DATA SHOWN Block Start
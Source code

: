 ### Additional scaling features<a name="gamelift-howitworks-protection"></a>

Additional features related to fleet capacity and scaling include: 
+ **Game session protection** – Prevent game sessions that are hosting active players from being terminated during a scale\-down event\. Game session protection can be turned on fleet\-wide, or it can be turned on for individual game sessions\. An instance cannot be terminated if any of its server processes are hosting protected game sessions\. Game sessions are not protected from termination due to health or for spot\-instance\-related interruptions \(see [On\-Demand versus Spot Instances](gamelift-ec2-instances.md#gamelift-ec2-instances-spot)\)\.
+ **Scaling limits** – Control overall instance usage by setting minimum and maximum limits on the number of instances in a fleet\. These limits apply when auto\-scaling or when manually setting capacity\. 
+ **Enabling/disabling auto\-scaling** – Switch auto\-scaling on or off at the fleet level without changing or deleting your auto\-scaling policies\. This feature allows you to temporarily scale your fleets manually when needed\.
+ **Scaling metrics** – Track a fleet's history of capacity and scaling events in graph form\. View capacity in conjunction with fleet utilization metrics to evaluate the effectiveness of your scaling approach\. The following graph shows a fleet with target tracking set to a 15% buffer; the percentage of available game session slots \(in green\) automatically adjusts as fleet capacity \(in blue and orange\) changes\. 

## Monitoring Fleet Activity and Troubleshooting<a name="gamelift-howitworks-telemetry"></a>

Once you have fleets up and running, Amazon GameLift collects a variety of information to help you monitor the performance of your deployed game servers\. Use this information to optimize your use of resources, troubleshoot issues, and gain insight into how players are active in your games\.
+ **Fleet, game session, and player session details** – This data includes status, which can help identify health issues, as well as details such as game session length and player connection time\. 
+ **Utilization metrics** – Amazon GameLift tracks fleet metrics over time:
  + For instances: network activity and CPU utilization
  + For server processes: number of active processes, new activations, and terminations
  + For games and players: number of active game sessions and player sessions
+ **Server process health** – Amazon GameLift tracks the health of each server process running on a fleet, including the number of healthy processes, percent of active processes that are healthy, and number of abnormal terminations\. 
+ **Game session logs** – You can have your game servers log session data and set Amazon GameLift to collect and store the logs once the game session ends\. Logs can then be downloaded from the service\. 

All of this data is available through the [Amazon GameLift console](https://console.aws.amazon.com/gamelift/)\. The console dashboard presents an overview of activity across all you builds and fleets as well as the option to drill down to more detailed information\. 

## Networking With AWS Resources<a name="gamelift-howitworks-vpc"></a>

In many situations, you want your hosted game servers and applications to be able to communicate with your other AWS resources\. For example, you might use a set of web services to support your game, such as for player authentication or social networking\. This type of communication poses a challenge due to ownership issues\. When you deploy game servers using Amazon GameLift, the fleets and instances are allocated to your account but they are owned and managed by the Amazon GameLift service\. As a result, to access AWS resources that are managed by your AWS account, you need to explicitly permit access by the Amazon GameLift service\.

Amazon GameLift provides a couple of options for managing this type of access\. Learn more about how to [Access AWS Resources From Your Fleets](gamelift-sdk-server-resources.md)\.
DATA SHOWN Block End
__PROBLEM REQUIREMENTS__:
Please copy only these lines, exactly: the first line of the records through the line containing "Once you have", ends included.

__OUTPUT OF THE EXERCISE__:
Source code

: ### Additional scaling features<a name="gamelift-howitworks-protection"></a>

Additional features related to fleet capacity and scaling include: 
+ **Game session protection** – Prevent game sessions that are hosting active players from being terminated during a scale\-down event\. Game session protection can be turned on fleet\-wide, or it can be turned on for individual game sessions\. An instance cannot be terminated if any of its server processes are hosting protected game sessions\. Game sessions are not protected from termination due to health or for spot\-instance\-related interruptions \(see [On\-Demand versus Spot Instances](gamelift-ec2-instances.md#gamelift-ec2-instances-spot)\)\.
+ **Scaling limits** – Control overall instance usage by setting minimum and maximum limits on the number of instances in a fleet\. These limits apply when auto\-scaling or when manually setting capacity\. 
+ **Enabling/disabling auto\-scaling** – Switch auto\-scaling on or off at the fleet level without changing or deleting your auto\-scaling policies\. This feature allows you to temporarily scale your fleets manually when needed\.
+ **Scaling metrics** – Track a fleet's history of capacity and scaling events in graph form\. View capacity in conjunction with fleet utilization metrics to evaluate the effectiveness of your scaling approach\. The following graph shows a fleet with target tracking set to a 15% buffer; the percentage of available game session slots \(in green\) automatically adjusts as fleet capacity \(in blue and orange\) changes\. 

## Monitoring Fleet Activity and Troubleshooting<a name="gamelift-howitworks-telemetry"></a>

Once you have fleets up and running, Amazon GameLift collects a variety of information to help you monitor the performance of your deployed game servers\. Use this information to optimize your use of resources, troubleshoot issues, and gain insight into how players are active in your games\.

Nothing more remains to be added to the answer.